The oversight board, which commissioned a report on the cost of gun violence in January 2020, will receive the report at its meeting on Tuesday. The council will also likely ask the county’s legal representative to draft an ordinance banning phantom weapons – an action delayed from March. Ghost guns are non-serialized firearms that can be assembled from parts or via 3D printers, making them difficult to trace.
Supervisor Cindy Chavez, who has expressed concern about the growing number of phantom guns found at crime scenes, said at a May 23 news conference that the county has decided to look at the cost of gun violence after the 2019 shooting at the Gilroy Garlic Festival. She said the report provides the county with an opportunity to evaluate strategies to address gun violence.
“There are communities across the country that have used different types of strategies to reduce gun violence,” Chavez said. “We have many opportunities to consider that are not all necessarily very expensive for us to solve this problem.”
The county plans to tighten gun control measures ahead of the first birthday of the mass shooting in the VTA light rail yard. The attack prompted San Jose officials to crack down on gun violence, including passing the nation’s first liability insurance mandate for gun owners. Municipal authorities also recently passed a local ordinance that prohibits the possession, manufacture, sale, assembly, receipt or distribution of ghost weapons.
Assistant District Attorney James Gibbons-Shapiro said the shootings have impacts on communities across the county that go beyond dollars.
“The cost of these shootings is (a) small dollar portion,” Gibbons-Shapiro said. “But much more than that is the cost to the families of the dead, the people who were shot and the cost to the people living in the neighborhoods and on the streets; the cost in trauma, stress, fear and pain. “
Several California cities, including San Francisco and San Diego, have recently passed laws banning guns without serial numbers. A city memo noted that ghost guns are appearing with increasing frequency at crime scenes, and in Santa Clara County, the number of guns without serial numbers found at crime scenes has increased from four in 2015 to 293 in 2021.
Margaret Petros, executive director of Mothers Against Murder, a nonprofit that helps victims of violent crime, said she was stunned by the financial cost of gun violence in Santa Clara County.
“$72 million is shocking to me,” Petros told San Jose Spotlight. She noted that the financial burden of gun violence can be traumatic for families, citing as an example the exorbitant cost of planning a funeral, which can cost around $25,000.

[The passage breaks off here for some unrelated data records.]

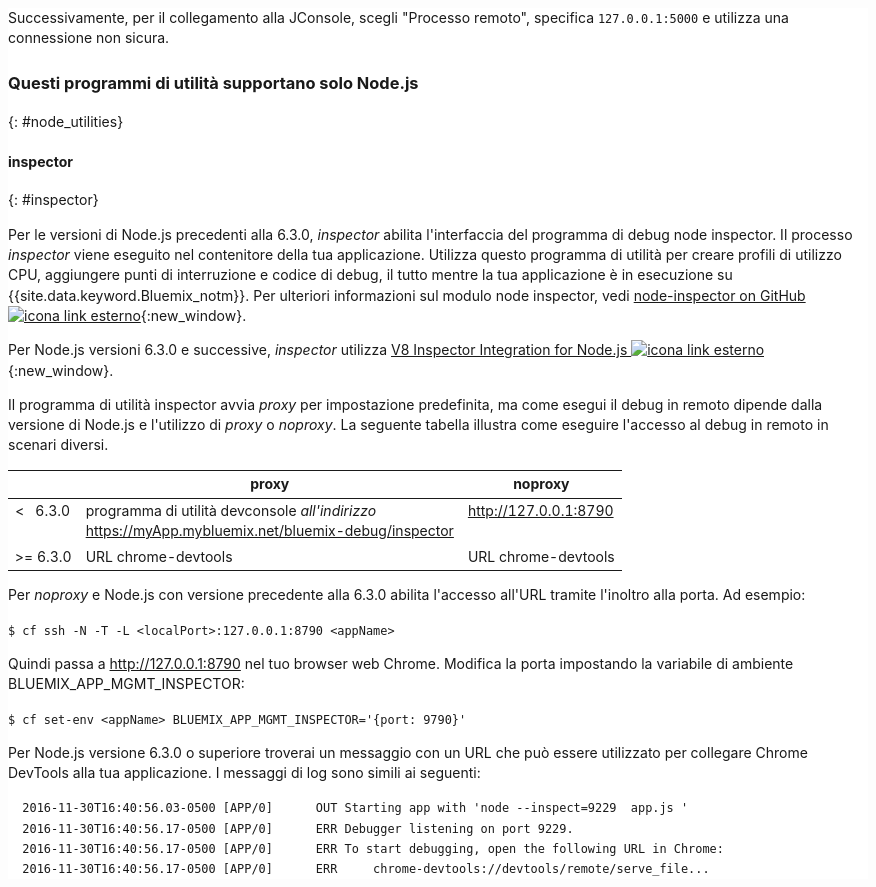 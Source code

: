 Successivamente, per il collegamento alla JConsole, scegli "Processo remoto", specifica `127.0.0.1:5000` e utilizza una connessione non sicura.


### Questi programmi di utilità supportano solo Node.js
{: #node_utilities}

#### inspector
{: #inspector}

Per le versioni di Node.js precedenti alla 6.3.0, *inspector* abilita l'interfaccia del programma di debug node inspector. Il processo *inspector* viene eseguito nel contenitore della tua applicazione. Utilizza questo programma di utilità per creare profili di utilizzo CPU, aggiungere punti di interruzione e codice di debug, il tutto mentre la tua applicazione è in esecuzione su {{site.data.keyword.Bluemix_notm}}. Per ulteriori informazioni sul modulo node inspector, vedi [node-inspector on GitHub ![icona link esterno](../icons/launch-glyph.svg)](https://github.com/node-inspector/node-inspector){:new_window}.

Per Node.js versioni 6.3.0 e successive, *inspector* utilizza [V8 Inspector Integration for Node.js ![icona link esterno](../icons/launch-glyph.svg)](https://nodejs.org/dist/latest-v6.x/docs/api/debugger.html#debugger_v8_inspector_integration_for_node_js){:new_window}.

Il programma di utilità inspector avvia *proxy* per impostazione predefinita, ma come esegui il debug in remoto dipende dalla versione di Node.js e l'utilizzo di *proxy* o *noproxy*.  La seguente tabella illustra come eseguire l'accesso al debug in remoto in scenari diversi.

| | proxy | noproxy |
|---|---|---|
| < &nbsp; 6.3.0 | programma di utilità devconsole *all'indirizzo*<br/> https://myApp.mybluemix.net/bluemix-debug/inspector | http://127.0.0.1:8790
| >= 6.3.0 | URL chrome-devtools | URL chrome-devtools

Per *noproxy* e Node.js con versione precedente alla 6.3.0 abilita l'accesso all'URL tramite l'inoltro alla porta. Ad
esempio:

```
$ cf ssh -N -T -L <localPort>:127.0.0.1:8790 <appName>
```

Quindi passa a http://127.0.0.1:8790 nel tuo browser web Chrome.  Modifica la porta impostando la variabile di ambiente BLUEMIX_APP_MGMT_INSPECTOR:

```
$ cf set-env <appName> BLUEMIX_APP_MGMT_INSPECTOR='{port: 9790}'
```

Per Node.js versione 6.3.0 o superiore troverai un messaggio con un URL che può essere utilizzato per collegare Chrome DevTools alla tua applicazione.  I messaggi di log sono simili ai seguenti:

```
  2016-11-30T16:40:56.03-0500 [APP/0]      OUT Starting app with 'node --inspect=9229  app.js '
  2016-11-30T16:40:56.17-0500 [APP/0]      ERR Debugger listening on port 9229.
  2016-11-30T16:40:56.17-0500 [APP/0]      ERR To start debugging, open the following URL in Chrome:
  2016-11-30T16:40:56.17-0500 [APP/0]      ERR     chrome-devtools://devtools/remote/serve_file...
```
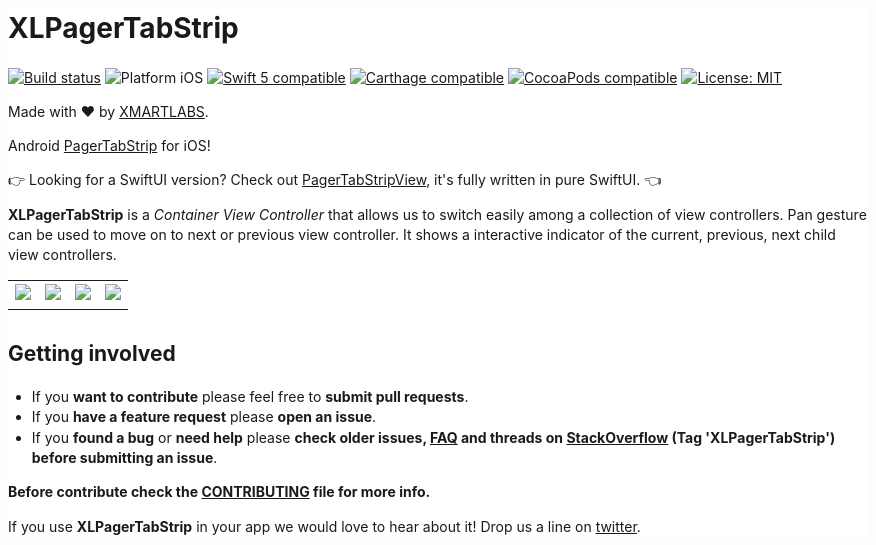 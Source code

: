 # XLPagerTabStrip

<p align="left">
<a href="https://travis-ci.org/xmartlabs/XLPagerTabStrip"><img src="https://travis-ci.org/xmartlabs/XLPagerTabStrip.svg?branch=master" alt="Build status" /></a>
<img src="https://img.shields.io/badge/platform-iOS-blue.svg?style=flat" alt="Platform iOS" />
<a href="https://developer.apple.com/swift"><img src="https://img.shields.io/badge/swift5-compatible-4BC51D.svg?style=flat" alt="Swift 5 compatible" /></a>
<a href="https://github.com/Carthage/Carthage"><img src="https://img.shields.io/badge/Carthage-compatible-4BC51D.svg?style=flat" alt="Carthage compatible" /></a>
<a href="https://cocoapods.org/pods/XLPagerTabStrip"><img src="https://img.shields.io/cocoapods/v/XLPagerTabStrip.svg" alt="CocoaPods compatible" /></a>
<a href="https://raw.githubusercontent.com/xmartlabs/XLPagerTabStrip/master/LICENSE"><img src="http://img.shields.io/badge/license-MIT-blue.svg?style=flat" alt="License: MIT" />
</a>


</p>

Made with ❤️ by [XMARTLABS](http://xmartlabs.com).

Android [PagerTabStrip](http://developer.android.com/reference/android/support/v4/view/PagerTabStrip.html) for iOS!

👉 Looking for a SwiftUI version? Check out [PagerTabStripView](https://github.com/xmartlabs/PagerTabStripView), it's fully written in pure SwiftUI. 👈

**XLPagerTabStrip** is a *Container View Controller* that allows us to switch easily among a collection of view controllers. Pan gesture can be used to move on to next or previous view controller. It shows a interactive indicator of the current, previous, next child view controllers.

<table>
  <tr>
    <th><img src="Example/instagram.gif" width="250"/></th>
    <th><img src="Example/spotify.gif" width="250"/></th>
    <th><img src="Example/youtube.gif" width="250"/></th>
    <th><img src="Example/pagerTabStripTypes.gif" width="250"/></th>
  </tr>
</table>

## Getting involved

* If you **want to contribute** please feel free to **submit pull requests**.
* If you **have a feature request** please **open an issue**.
* If you **found a bug** or **need help** please **check older issues, [FAQ](#faq) and threads on [StackOverflow](http://stackoverflow.com/questions/tagged/XLPagerTabStrip) (Tag 'XLPagerTabStrip') before submitting an issue**.

**Before contribute check the [CONTRIBUTING](CONTRIBUTING.md) file for more info.**

If you use **XLPagerTabStrip** in your app we would love to hear about it! Drop us a line on [twitter](https://twitter.com/xmartlabs).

Petros doubts that banning ghost weapons will have an impact on criminal violence, noting that people can still hurt themselves with knives or other weapons. She said it would make more sense for the county to invest in resources to help victims of crimes that would end the cycle of violence.
“The system needs to start caring about individuals,” Petros said. “If we start educating children at a very young age about the pain (of crime)… that’s when we’ll prevent crime and gun violence.”
Jose Valle, an organizer with community advocacy group Silicon Valley De-Bug, said he could not comment on the potential public safety impact of the ghost gun ordinance. But he noted the county should invest more in addressing the root causes of crime.
“The majority of crimes in Santa Clara County are not committed by inherently criminal or inherently malicious people,” Valle told San Jose Spotlight. “A lot of it stems from inequality and poverty – that’s what needs to be discussed and confronted.”
The Supervisory Board meets on Tuesday at 9:30 a.m. Find out how to watch and participate in sanjosespotlight.com.